I’ve advocated the use of dash cams for probably six years now. A road rage incident near Springfield, Illinois one evening convinced me of the prudence and wisdom of having a visual record of events while driving. I bought one the next day and haven’t regretted it for a minute.
Since then, I’ve upgraded to a much higher resolution camera (near 4k quality with a Rove R2-4k) and been even happier. It’s a set-and-forget-until-you-need-it” system, and mine sits unobtrusively, mounted on the far side of my rear-view mirror.
It pays off… again.
On January 5th, a driver sideswiped me as I drove the munchkins to day care. He was probably traveling about 15 mph over the posted speed limit when he hit me.

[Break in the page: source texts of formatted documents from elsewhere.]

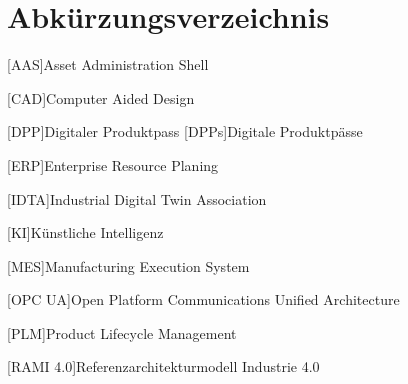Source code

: \section*{Abkürzungsverzeichnis}
\begin{singlespacing}
\end{singlespacing}
\begin{acronym}

[AAS]{Asset Administration Shell}

[CAD]{Computer Aided Design}

[DPP]{Digitaler Produktpass}
[DPPs]{Digitale Produktpässe}

[ERP]{Enterprise Resource Planing}

[IDTA]{Industrial Digital Twin Association}

[KI]{Künstliche Intelligenz}

[MES]{Manufacturing Execution System}

[OPC UA]{Open Platform Communications Unified Architecture}

[PLM]{Product Lifecycle Management}

[RAMI 4.0]{Referenzarchitekturmodell Industrie 4.0}

\end{acronym}



\newpage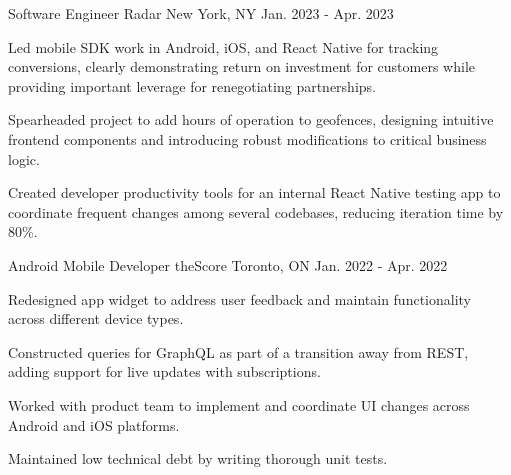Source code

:

\begin{cventries}

  \cventry
    {Software Engineer} %
    {Radar} %
    {New York, NY} %
    {Jan. 2023 - Apr. 2023} %
    {
      \begin{cvitems} %
        \item {Led mobile SDK work in Android, iOS, and React Native for tracking conversions, clearly demonstrating return on investment for customers while providing important leverage for renegotiating partnerships.}
        \item {Spearheaded project to add hours of operation to geofences, designing intuitive frontend components and introducing robust modifications to critical business logic.}
        \item {Created developer productivity tools for an internal React Native testing app to coordinate frequent changes among several codebases, reducing iteration time by 80\%.}
      \end{cvitems}
    }

  \cventry
    {Android Mobile Developer} %
    {theScore} %
    {Toronto, ON} %
    {Jan. 2022 - Apr. 2022} %
    {
      \begin{cvitems} %
        \item {Redesigned app widget to address user feedback and maintain functionality across different device types.}
        \item {Constructed queries for GraphQL as part of a transition away from REST, adding support for live updates with subscriptions.}
        \item {Worked with product team to implement and coordinate UI changes across Android and iOS platforms.}
        \item {Maintained low technical debt by writing thorough unit tests.}
      \end{cvitems}
    }


\end{cventries}
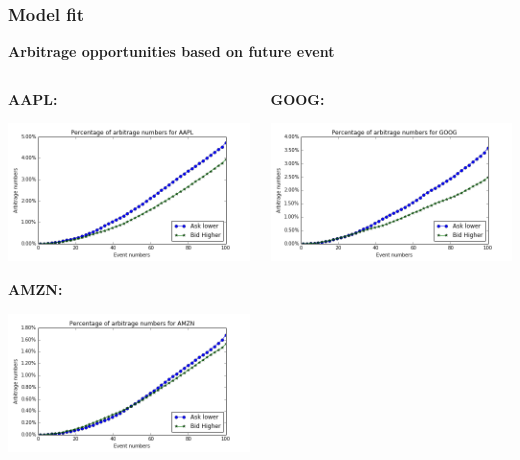 \documentclass[xcolor={x11names,svgnames,dvipsnames}]{beamer}
\begin{document}
\begin{frame}
\frametitle{Model fit}
\textbf{Arbitrage opportunities based on future event}
\begin{columns}		
		\begin{column}{.5\textwidth}
		   \textbf{AAPL:}

						\includegraphics[width=1\textwidth, height=0.4\textheight]{AAPL_arbitrage_event.png}

			 \textbf{AMZN:}

									\includegraphics[width=1\textwidth, height=0.4\textheight]{AMZN_arbitrage_event.png}

		\end{column}
		\begin{column}{.5\textwidth}
			 \textbf{GOOG:}

									\includegraphics[width=1\textwidth, height=0.4\textheight]{GOOG_arbitrage_event.png}


\end{column}
\end{columns}
\end{frame}
\end{document}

The other driver hardly touched his brakes, much less stopped after the impact. Finally, with me behind him, he reconsidered upgrading the incident to a hit-and-run about a half-dozen blocks later and turned onto a side street. He pulled over as I spoke with a 9-1-1 dispatcher and pulled up behind his vehicle.
After sitting in his SUV for a minute or two, he emerged, unsteady on his feet as if quite intoxicated. I relayed that info to the dispatcher and continued to watch him.
Not only did he look intoxicated, but he looked very angry, too. Of course, his angry shouting was another tidbit of information law enforcement might consider a clue as to his aggressiveness.
I took the opportunity to back up almost to the intersection to create some additional distance. As I explained what I saw to the dispatcher, the man began to approach my vehicle in a wide arc, yelling more and physically posturing as if he wanted to fight. Yeah, he “leaked” lots of pre-violence indicators with his body language in addition to his verbal utterances.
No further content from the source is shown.